23 Ekim 2009 Cuma

"Abla" Filmekimi 2009, 7. gününde üç film görür: Şark Oyunları, Cennette Beş Dakika, Cennetin Kapısında

Bulgaristan, İsveç 2009 yapımı Şark Oyunları: Yönetmen Kamen Kalev, oyuncular Christo Christov, (yönetmenin çocukluk arkadaşı, İtso'yu oynayan Christo Christov, çekimlerin bitmesinden kısa bir süre sonra, bir kaza geçirip yaşamını yitirmiş), Ovanes Torosian, Saadet Işıl Aksoy, Hatice Aslan (Üç Maymun'un unutulmaz annesi), Kerem Atabeyoğlu, Nikolina Yancheva... Üstüste yığılmış binalar arasında sıkışmış, parayla körüklenen şiddetin aracı olmaya aday genç ile, uyuşturucu tedavisi gören, işte zehirli spreylerle boyadığı mobilyalar evde kübik güzel resimler yapan alkolik ağabeyi, Türk aileye yönelik Neo Nazi saldırısı sırasında karşılaşırlar. Ağabey, Türk karı-koca ve genç kızlarını korumaya çalışırken dayak yer, bu tavır genç kızla yakınlaşmalarına neden olur. Dünyanın sallandığı, çağın, ruhların huzursuzluğu üzerine sohbet ederlerken genç kızın "...çok büyük bir şeyin yaklaşmakta olduğu..." sözleri, tahlil için idrar bıraktığı klinikteki psikoloğun "içindeki iyi şeylere odaklan" önerisi ile, huzursuz, arayış içindeki genç adamın "ben bir kristal olup parlamak, tüm insanları sevmek istiyorum!" dileği, "abla"ya, yaklaşmakta olan, Maya Takvimi'nin "zamanların sonu" diye adlandırdığı Yeni Çağ bilgeliğini çağrıştırır. Ona kalırsa, Laser altyazılı (vizyona hazır) filmin, belli bir bilinç düzeyine ulaşmış izleyiciye söyleyecek çok şeyi var.
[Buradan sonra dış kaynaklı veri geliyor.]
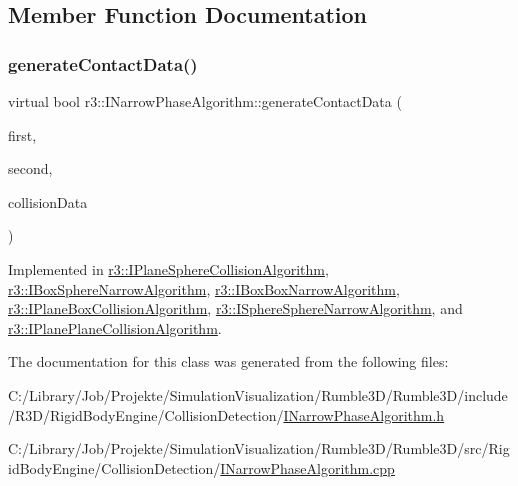 \subsection{Member Function Documentation}
\mbox{\label{classr3_1_1_i_narrow_phase_algorithm_a606fe8de5fe81ff45fedb81ca74717c3}} 
\subsubsection{\texorpdfstring{generate\+Contact\+Data()}{generateContactData()}}
{\footnotesize\ttfamily virtual bool r3\+::\+I\+Narrow\+Phase\+Algorithm\+::generate\+Contact\+Data (\begin{DoxyParamCaption}\item[{\mbox{\hyperlink{classr3_1_1_rigid_body}{Rigid\+Body}} $\ast$}]{first,  }\item[{\mbox{\hyperlink{classr3_1_1_rigid_body}{Rigid\+Body}} $\ast$}]{second,  }\item[{\mbox{\hyperlink{classr3_1_1_collision_data}{Collision\+Data}} \&}]{collision\+Data }\end{DoxyParamCaption})\hspace{0.3cm}{\ttfamily [pure virtual]}}



Implemented in \mbox{\hyperlink{classr3_1_1_i_plane_sphere_collision_algorithm_a5b1c334d90d381e089d59cb59a7714c5}{r3\+::\+I\+Plane\+Sphere\+Collision\+Algorithm}}, \mbox{\hyperlink{classr3_1_1_i_box_sphere_narrow_algorithm_aeecdb2486c6e6cbae057466f05323bdb}{r3\+::\+I\+Box\+Sphere\+Narrow\+Algorithm}}, \mbox{\hyperlink{classr3_1_1_i_box_box_narrow_algorithm_a4b06ee2be38c248c59195082db64c3e3}{r3\+::\+I\+Box\+Box\+Narrow\+Algorithm}}, \mbox{\hyperlink{classr3_1_1_i_plane_box_collision_algorithm_aacbbfc59a3cb174876bd5cffad22f1fc}{r3\+::\+I\+Plane\+Box\+Collision\+Algorithm}}, \mbox{\hyperlink{classr3_1_1_i_sphere_sphere_narrow_algorithm_acfdb8ae3db8c91843216651768cbd4e2}{r3\+::\+I\+Sphere\+Sphere\+Narrow\+Algorithm}}, and \mbox{\hyperlink{classr3_1_1_i_plane_plane_collision_algorithm_a910587be6f6537f86bbcc5e3a9b40223}{r3\+::\+I\+Plane\+Plane\+Collision\+Algorithm}}.



The documentation for this class was generated from the following files\+:\begin{DoxyCompactItemize}
\item 
C\+:/\+Library/\+Job/\+Projekte/\+Simulation\+Visualization/\+Rumble3\+D/\+Rumble3\+D/include/\+R3\+D/\+Rigid\+Body\+Engine/\+Collision\+Detection/\mbox{\hyperlink{_i_narrow_phase_algorithm_8h}{I\+Narrow\+Phase\+Algorithm.\+h}}\item 
C\+:/\+Library/\+Job/\+Projekte/\+Simulation\+Visualization/\+Rumble3\+D/\+Rumble3\+D/src/\+Rigid\+Body\+Engine/\+Collision\+Detection/\mbox{\hyperlink{_i_narrow_phase_algorithm_8cpp}{I\+Narrow\+Phase\+Algorithm.\+cpp}}\end{DoxyCompactItemize}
İngiltere, İrlanda 2009 yapımı Cennette Beş Dakika: Yönetmen Olivier Hirschbiegel, oyuncular Liam Neeson, James Nesbitt, Anamaria Marinca... 17 yaşındaki Alistair Little, barda bir erkek gibi alkışlarla karşılanma hevesiyle, kapı önünde top sektiren 11 yaşındaki oğlan kardeşinin gözleri önünde 19 yaşındaki Katolik Jim Griffin'i öldürür. 12 yıl hapis yatan ama küçük oğlanın bakışı hafızasından silinmeyen Alistair ile, büyük oğlunun ölümünü kaldıramayıp küçük oğluna yüklenen annenin yarattığı suçluluktan kurtulamayan Joe, 33 yıl sonra, -diğerini affetmeyi öneren/gerektiren/sağlayan yeni bilinç düzeyinin etkisiyle- bir TV ekibi önünde yüzleşmeye "evet" derler. Kendisini, vicdan azabıyla yaptığı -artık kazanç da getiren- ezberlenmiş itiraflarla bekleyen Alistair hakkında, ayak işlerine bakan kızın söyledikleri, Joe'nun öldürme planını suya düşürür. Alistair, Joe'nun peşinden büyüdükleri kasabaya gider, iki adam yüzleşir, dövüşür, ikinci kat penceresinden birlikte düşerler; tüm saflığıyla cinayeti anlatan, "sabahları uyandığında beni değil, kızlarını düşün!" diyen Alistair, bir zaman sonra Joe'nun "aralarındaki hesabın kapandığını" bildirdiği kısa telefon konuşmasıyla, -o dönem- 3000 küsur cinayetten birini işlemiş olmanın ağırlığından bir oranda da olsa kurtulur. Gençlik ve çocukluklarını canlandıran oyuncular ile "abla"nın bayıldığı Liam Neeson ve James Nesbitt'in benzerlikleri -oyuncu seçimindeki titizlik- övgüye değer.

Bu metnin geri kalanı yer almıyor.